[Document images with source code]
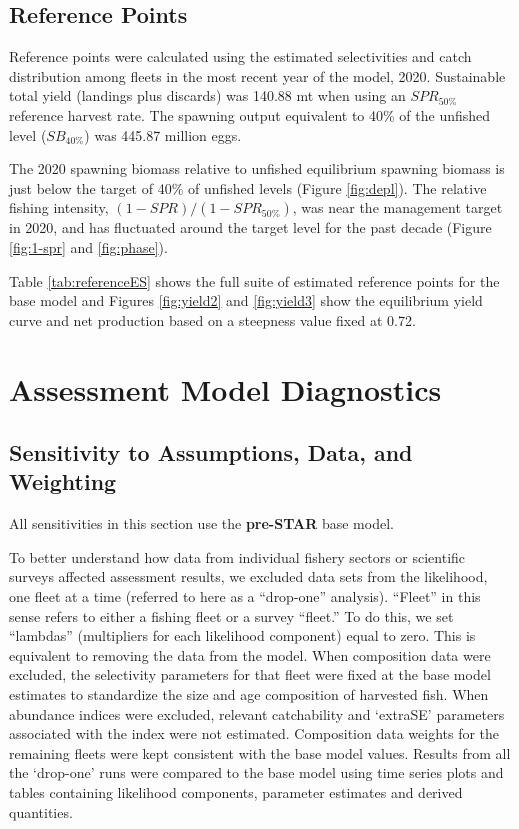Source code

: \documentclass[
  english,
  a4paper,
]{article}
\begin{document}
\hypertarget{reference-points-1}{%
\subsection{Reference Points}\label{reference-points-1}}

Reference points were calculated using the estimated selectivities and catch distribution among fleets in the most recent year of the model, 2020.
Sustainable total yield (landings plus discards) was
140.88 mt when using an \(SPR_{50\%}\)
reference harvest rate. The spawning output equivalent to 40\% of the unfished level (\(SB_{40\%}\)) was 445.87
million eggs.

The 2020 spawning biomass relative to unfished equilibrium spawning biomass is just below the target of 40\% of unfished levels (Figure \ref{fig:depl}).
The relative fishing intensity, \((1-SPR)/(1-SPR_{50\%})\), was near the management target in 2020, and has fluctuated around the target level for the past decade (Figure \ref{fig:1-spr} and \ref{fig:phase}).

Table \ref{tab:referenceES} shows the full suite of estimated reference points for the base model and Figures \ref{fig:yield2} and \ref{fig:yield3} show the equilibrium yield curve and net production based on a steepness value fixed at 0.72.

\hypertarget{assessment-model-diagnostics}{%
\section{Assessment Model Diagnostics}\label{assessment-model-diagnostics}}

\hypertarget{sensitivity-to-assumptions-data-and-weighting}{%
\subsection{Sensitivity to Assumptions, Data, and Weighting}\label{sensitivity-to-assumptions-data-and-weighting}}

All sensitivities in this section use the \textbf{pre-STAR} base model.

To better understand how data from individual fishery sectors or scientific surveys affected assessment results, we excluded data sets from the likelihood, one fleet at a time (referred to here as a ``drop-one'' analysis). ``Fleet'' in this sense refers to either a fishing fleet or a survey ``fleet.'' To do this, we set ``lambdas'' (multipliers for each likelihood component) equal to zero. This is equivalent to removing the data from the model. When composition data were excluded, the selectivity parameters for that fleet were fixed at the base model estimates to standardize the size and age composition of harvested fish. When abundance indices were excluded, relevant catchability and `extraSE' parameters associated with the index were not estimated. Composition data weights for the remaining fleets were kept consistent with the base model values. Results from all the `drop-one' runs were compared to the base model using time series plots and tables containing likelihood components, parameter estimates and derived quantities.
\end{document}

## Task brief
Set down each entry again exactly as written. Pictures stay out.

## Exercise output
Source code

: \documentclass[
  english,
  a4paper,
]{article}
\begin{document}
\hypertarget{reference-points-1}{%
\subsection{Reference Points}\label{reference-points-1}}

Reference points were calculated using the estimated selectivities and catch distribution among fleets in the most recent year of the model, 2020.
Sustainable total yield (landings plus discards) was
140.88 mt when using an \(SPR_{50\%}\)
reference harvest rate. The spawning output equivalent to 40\% of the unfished level (\(SB_{40\%}\)) was 445.87
million eggs.

The 2020 spawning biomass relative to unfished equilibrium spawning biomass is just below the target of 40\% of unfished levels (Figure \ref{fig:depl}).
The relative fishing intensity, \((1-SPR)/(1-SPR_{50\%})\), was near the management target in 2020, and has fluctuated around the target level for the past decade (Figure \ref{fig:1-spr} and \ref{fig:phase}).

Table \ref{tab:referenceES} shows the full suite of estimated reference points for the base model and Figures \ref{fig:yield2} and \ref{fig:yield3} show the equilibrium yield curve and net production based on a steepness value fixed at 0.72.

\hypertarget{assessment-model-diagnostics}{%
\section{Assessment Model Diagnostics}\label{assessment-model-diagnostics}}

\hypertarget{sensitivity-to-assumptions-data-and-weighting}{%
\subsection{Sensitivity to Assumptions, Data, and Weighting}\label{sensitivity-to-assumptions-data-and-weighting}}

All sensitivities in this section use the \textbf{pre-STAR} base model.

To better understand how data from individual fishery sectors or scientific surveys affected assessment results, we excluded data sets from the likelihood, one fleet at a time (referred to here as a ``drop-one'' analysis). ``Fleet'' in this sense refers to either a fishing fleet or a survey ``fleet.'' To do this, we set ``lambdas'' (multipliers for each likelihood component) equal to zero. This is equivalent to removing the data from the model. When composition data were excluded, the selectivity parameters for that fleet were fixed at the base model estimates to standardize the size and age composition of harvested fish. When abundance indices were excluded, relevant catchability and `extraSE' parameters associated with the index were not estimated. Composition data weights for the remaining fleets were kept consistent with the base model values. Results from all the `drop-one' runs were compared to the base model using time series plots and tables containing likelihood components, parameter estimates and derived quantities.
\end{document}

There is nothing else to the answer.